Harry pulled the creased paper from his back pocket. “You, Hutch Shaw, Leslie Bain, and Garry MacEacheron.”

“We’re all of us married men. With kids. I can’t imagine any of those men’s wives not picking up the phone and letting Jane know that Jonathon was there.” He smiled, almost shyly. “I know for sure my missus would.”

“Could he be holed up in a speakeasy someplace? Maybe gone to Glens Falls, taken a room there?”

De Grave clanged the pitchfork tines against the cobbles to loosen the muck and kicked what remained off with the edge of his boot. “Help me get the team hitched up,” he said, walking into the barn. Harry followed him. For a moment, his vision shut down in the difference between the bright, chill sunshine outside and the warm animal gloom inside. Two enormous geldings, half-Percheron by the looks of them, stood patiently, and Harry was relieved to see that they were already in tack. It had been a long time since he had harnessed up his own dad’s team, and he didn’t want to look a citified fool fumbling around in front of De Grave. “This is Ned”-De Grave indicated the horse at the left-hand block-“and that one is Nick.”

Harry took Nick by the bit strap, scratched his neck, and stroked the outside of his nostrils with a light finger. From between black leather blinders, Nick looked down on him with clever brown eyes that seemed to say, This is all nice and good; but I’m supposed to be to work.

Harry led Nick out of the barn, blinking again as they emerged into the light. “Nick is the far horse,” De Grave called over his shoulder, and Harry led his charge to the right side of the rig. The gelding was so well behaved that the slightest pressure of Harry’s hand on his bit rein caused him to back neatly into his place beside the spreader’s wagon tongue. Harry and De Grave lifted the crossbar, and Harry held it steady while the farmer clipped Ned’s straps to the bar’s left ring and adjusted their tension. Then Harry did the same for Nick while De Grave returned to the tack room to retrieve the heel chains, which would attach the horses’ tack to the spreader itself.

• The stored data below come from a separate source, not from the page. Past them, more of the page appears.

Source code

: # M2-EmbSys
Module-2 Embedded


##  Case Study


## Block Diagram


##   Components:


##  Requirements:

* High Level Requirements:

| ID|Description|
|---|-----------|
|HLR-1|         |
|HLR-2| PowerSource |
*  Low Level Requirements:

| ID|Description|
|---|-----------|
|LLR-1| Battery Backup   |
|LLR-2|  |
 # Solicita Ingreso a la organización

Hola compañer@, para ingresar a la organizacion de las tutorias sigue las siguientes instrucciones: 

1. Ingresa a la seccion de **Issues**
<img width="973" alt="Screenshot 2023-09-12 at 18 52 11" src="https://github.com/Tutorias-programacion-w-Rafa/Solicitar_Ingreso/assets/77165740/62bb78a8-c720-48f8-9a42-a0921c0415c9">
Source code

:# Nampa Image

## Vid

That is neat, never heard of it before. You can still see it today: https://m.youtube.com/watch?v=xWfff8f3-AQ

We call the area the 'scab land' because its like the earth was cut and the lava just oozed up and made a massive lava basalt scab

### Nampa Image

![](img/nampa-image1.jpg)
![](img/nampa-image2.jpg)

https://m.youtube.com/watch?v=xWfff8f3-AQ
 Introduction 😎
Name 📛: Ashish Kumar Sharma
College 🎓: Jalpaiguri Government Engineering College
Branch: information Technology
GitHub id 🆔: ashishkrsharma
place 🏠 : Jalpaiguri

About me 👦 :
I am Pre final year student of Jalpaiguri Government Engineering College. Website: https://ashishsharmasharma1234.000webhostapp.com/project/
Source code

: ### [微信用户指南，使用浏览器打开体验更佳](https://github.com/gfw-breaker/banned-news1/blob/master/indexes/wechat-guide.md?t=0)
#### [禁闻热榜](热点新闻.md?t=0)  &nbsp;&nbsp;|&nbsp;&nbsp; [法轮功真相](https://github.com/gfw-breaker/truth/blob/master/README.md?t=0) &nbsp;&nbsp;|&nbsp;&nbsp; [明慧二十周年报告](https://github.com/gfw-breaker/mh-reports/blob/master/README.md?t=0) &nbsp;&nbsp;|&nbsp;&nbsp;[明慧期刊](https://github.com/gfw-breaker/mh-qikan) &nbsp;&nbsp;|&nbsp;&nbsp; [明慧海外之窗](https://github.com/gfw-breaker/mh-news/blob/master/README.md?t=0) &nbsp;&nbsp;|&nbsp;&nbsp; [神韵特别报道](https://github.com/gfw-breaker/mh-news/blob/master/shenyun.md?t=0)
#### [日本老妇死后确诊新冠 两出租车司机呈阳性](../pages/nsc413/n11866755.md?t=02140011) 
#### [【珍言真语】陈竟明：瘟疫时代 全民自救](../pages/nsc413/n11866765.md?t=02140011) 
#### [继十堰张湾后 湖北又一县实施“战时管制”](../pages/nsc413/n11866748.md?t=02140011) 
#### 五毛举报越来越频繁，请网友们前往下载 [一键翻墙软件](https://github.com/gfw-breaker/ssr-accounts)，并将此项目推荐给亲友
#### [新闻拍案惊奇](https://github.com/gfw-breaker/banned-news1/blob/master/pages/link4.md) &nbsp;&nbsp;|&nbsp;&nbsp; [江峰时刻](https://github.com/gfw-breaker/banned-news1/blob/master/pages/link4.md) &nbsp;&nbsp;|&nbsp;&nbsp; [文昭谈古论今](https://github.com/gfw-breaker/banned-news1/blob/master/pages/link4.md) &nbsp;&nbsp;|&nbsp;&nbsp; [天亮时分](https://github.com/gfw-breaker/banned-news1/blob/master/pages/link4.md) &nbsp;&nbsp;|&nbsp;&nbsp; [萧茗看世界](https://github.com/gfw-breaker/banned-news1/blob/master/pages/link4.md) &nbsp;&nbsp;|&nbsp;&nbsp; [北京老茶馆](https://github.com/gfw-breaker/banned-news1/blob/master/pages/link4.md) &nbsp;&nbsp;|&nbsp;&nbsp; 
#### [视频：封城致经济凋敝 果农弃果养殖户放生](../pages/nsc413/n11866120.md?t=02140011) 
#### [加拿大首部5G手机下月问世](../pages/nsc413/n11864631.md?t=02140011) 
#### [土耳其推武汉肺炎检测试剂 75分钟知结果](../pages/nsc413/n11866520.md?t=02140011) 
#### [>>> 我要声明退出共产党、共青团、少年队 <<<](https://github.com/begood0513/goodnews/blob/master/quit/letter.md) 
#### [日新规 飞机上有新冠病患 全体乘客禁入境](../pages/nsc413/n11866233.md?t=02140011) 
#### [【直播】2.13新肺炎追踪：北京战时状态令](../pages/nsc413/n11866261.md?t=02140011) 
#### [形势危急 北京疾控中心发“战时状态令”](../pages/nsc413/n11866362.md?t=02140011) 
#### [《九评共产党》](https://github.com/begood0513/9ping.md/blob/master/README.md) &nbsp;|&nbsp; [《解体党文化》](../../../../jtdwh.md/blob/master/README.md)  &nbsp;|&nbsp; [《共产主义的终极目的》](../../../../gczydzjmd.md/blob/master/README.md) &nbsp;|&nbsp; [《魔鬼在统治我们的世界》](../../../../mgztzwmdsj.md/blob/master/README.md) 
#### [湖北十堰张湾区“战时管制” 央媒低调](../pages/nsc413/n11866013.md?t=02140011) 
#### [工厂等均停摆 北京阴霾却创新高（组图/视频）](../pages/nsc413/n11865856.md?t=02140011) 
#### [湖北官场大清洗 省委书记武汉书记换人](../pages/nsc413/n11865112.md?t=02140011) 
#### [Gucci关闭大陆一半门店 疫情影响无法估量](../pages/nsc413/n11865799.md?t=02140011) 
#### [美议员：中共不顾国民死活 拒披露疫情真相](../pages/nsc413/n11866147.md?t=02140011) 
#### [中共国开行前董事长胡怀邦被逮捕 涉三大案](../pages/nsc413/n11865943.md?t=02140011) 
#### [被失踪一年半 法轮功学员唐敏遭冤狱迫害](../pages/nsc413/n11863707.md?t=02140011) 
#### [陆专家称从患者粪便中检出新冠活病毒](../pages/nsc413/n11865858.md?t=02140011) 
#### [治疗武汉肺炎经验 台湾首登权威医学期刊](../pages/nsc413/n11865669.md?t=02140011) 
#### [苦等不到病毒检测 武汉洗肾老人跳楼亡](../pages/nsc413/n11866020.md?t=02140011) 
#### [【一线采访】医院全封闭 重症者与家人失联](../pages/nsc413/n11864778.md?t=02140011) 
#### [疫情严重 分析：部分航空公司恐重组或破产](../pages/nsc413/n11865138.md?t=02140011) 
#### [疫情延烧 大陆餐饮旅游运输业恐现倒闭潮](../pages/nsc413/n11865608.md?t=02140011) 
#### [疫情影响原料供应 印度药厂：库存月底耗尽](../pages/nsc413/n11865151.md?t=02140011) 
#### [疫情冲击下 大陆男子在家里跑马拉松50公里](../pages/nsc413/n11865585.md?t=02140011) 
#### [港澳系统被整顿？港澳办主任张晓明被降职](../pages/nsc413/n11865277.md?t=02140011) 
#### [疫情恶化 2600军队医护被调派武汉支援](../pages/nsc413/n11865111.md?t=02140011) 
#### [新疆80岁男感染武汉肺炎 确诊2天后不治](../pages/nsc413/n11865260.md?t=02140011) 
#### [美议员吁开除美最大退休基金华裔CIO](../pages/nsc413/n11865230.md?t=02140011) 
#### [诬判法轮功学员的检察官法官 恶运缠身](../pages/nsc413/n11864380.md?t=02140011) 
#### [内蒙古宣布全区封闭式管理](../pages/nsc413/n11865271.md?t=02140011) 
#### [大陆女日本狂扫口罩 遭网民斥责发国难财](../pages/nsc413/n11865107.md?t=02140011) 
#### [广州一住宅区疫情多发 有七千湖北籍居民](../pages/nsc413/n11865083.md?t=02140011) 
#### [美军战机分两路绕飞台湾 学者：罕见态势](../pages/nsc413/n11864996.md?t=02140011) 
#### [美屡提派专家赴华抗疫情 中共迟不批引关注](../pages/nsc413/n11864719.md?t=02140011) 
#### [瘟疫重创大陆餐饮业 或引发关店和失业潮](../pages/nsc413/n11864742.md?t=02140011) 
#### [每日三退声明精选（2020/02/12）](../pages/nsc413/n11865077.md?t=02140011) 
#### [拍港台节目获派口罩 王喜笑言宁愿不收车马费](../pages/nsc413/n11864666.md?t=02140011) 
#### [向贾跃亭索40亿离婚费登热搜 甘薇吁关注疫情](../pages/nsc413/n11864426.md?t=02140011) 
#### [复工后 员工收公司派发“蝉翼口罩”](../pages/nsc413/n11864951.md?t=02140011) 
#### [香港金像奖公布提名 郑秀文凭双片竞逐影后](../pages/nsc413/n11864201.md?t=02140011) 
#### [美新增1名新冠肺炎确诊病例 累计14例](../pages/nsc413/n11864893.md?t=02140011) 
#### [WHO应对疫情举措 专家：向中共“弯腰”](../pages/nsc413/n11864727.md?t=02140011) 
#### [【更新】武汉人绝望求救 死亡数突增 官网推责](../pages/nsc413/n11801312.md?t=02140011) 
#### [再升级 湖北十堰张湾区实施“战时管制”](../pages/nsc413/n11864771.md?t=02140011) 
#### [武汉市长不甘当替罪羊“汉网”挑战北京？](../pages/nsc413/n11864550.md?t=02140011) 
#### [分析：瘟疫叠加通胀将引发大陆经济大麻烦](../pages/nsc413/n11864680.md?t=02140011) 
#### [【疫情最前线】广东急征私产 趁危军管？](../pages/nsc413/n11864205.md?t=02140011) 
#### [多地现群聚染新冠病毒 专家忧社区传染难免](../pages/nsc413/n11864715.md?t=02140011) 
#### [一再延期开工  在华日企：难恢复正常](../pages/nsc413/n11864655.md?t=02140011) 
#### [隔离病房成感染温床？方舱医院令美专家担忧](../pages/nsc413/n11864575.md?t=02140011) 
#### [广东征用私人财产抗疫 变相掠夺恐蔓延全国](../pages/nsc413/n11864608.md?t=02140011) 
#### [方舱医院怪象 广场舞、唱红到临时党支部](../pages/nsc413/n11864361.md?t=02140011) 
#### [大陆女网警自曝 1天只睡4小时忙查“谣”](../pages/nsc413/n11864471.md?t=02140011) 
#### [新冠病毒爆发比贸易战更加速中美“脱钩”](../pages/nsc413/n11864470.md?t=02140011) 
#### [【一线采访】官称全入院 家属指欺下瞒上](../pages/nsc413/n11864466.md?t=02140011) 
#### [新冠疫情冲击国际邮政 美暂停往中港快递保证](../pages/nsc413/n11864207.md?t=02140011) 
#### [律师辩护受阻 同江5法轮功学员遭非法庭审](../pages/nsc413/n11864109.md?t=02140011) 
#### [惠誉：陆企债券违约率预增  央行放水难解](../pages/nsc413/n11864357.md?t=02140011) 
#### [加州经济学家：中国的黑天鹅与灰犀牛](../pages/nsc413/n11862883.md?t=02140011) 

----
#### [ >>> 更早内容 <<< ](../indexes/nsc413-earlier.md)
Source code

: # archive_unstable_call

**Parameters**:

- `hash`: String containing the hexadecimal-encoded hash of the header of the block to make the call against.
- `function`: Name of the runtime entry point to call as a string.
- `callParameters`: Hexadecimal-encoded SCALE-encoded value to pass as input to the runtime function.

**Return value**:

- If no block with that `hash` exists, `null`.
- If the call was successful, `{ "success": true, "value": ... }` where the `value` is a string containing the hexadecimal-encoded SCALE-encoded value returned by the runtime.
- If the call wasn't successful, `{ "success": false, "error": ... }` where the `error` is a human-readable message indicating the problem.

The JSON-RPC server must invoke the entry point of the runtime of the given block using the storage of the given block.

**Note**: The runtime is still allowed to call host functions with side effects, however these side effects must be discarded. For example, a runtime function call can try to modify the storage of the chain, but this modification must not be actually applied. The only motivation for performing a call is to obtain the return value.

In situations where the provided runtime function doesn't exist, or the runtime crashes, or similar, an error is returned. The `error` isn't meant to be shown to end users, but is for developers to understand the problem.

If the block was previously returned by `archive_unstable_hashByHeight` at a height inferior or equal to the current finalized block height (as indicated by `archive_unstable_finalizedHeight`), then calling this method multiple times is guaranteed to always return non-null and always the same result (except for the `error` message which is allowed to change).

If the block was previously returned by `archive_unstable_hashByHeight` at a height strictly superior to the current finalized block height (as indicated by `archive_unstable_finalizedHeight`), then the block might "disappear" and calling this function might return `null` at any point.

De Grave came about the front of the team and handed Harry a three-foot chain, thick and heavy enough to break a skull open with one blow. “So how ’bout it?” Harry asked as he smoothed a hand over Nick’s broad flank. “Is Jonathon the type of man to have poured himself into a bottle? Does he have a girl somewhere who might have taken him in?”

He bent down to clip on the chain, and through the stolid stacks of the horses’ hind legs, he could catch glimpses of De Grave: muck boots and faded pants and hands that looked older than his thirty-some years, meticulously attaching chain to ring, checking the latch, checking the straps.

“Jonathon liked his whiskey as much as the next man in his younger days,” he said, his words slow and thoughtful. “He never was a temperance man, that I heard. But I haven’t seen him near liquor for… well…” He stood, resting one hand on Ned’s muscular croup. “Well, not since his children passed.”

Harry stood up, the heel chain still dangling from his hands. “What?” He could just see De Grave’s head over the horses’ rumps. “What do you mean, after his children passed? I thought he and his wife had the one daughter.”

De Grave nodded. “She was born after. They had four youngsters before. All of ’em died of the black diphtheria in ’24.”

“Good God.”

“Sometimes His will is hard. Hard to bear.” De Grave’s hand traced the leather lines of the straps crisscrossing Ned’s hip and rump. “Jonathon was different after that.”

“Different how?”

De Grave tilted his head up and squinted at the pale blue sky of early spring. “He had always been real certain about where he was going, what he wanted. He was going to make a big success of his farm, buy more land, do better than his father. After the children passed, he just sort of… spun free.”

“You mean he started acting up? Getting wild?”

“No, no, just the opposite. He didn’t have any more spark for fun in him, I think. He was more like…” Harry waited while the farmer chose his words with care. “Like a working barge that’s been set adrift on the river. You see it traveling downstream, it may look like it’s doing what it’s always done, but there’s no purpose there. No hand on the tiller.”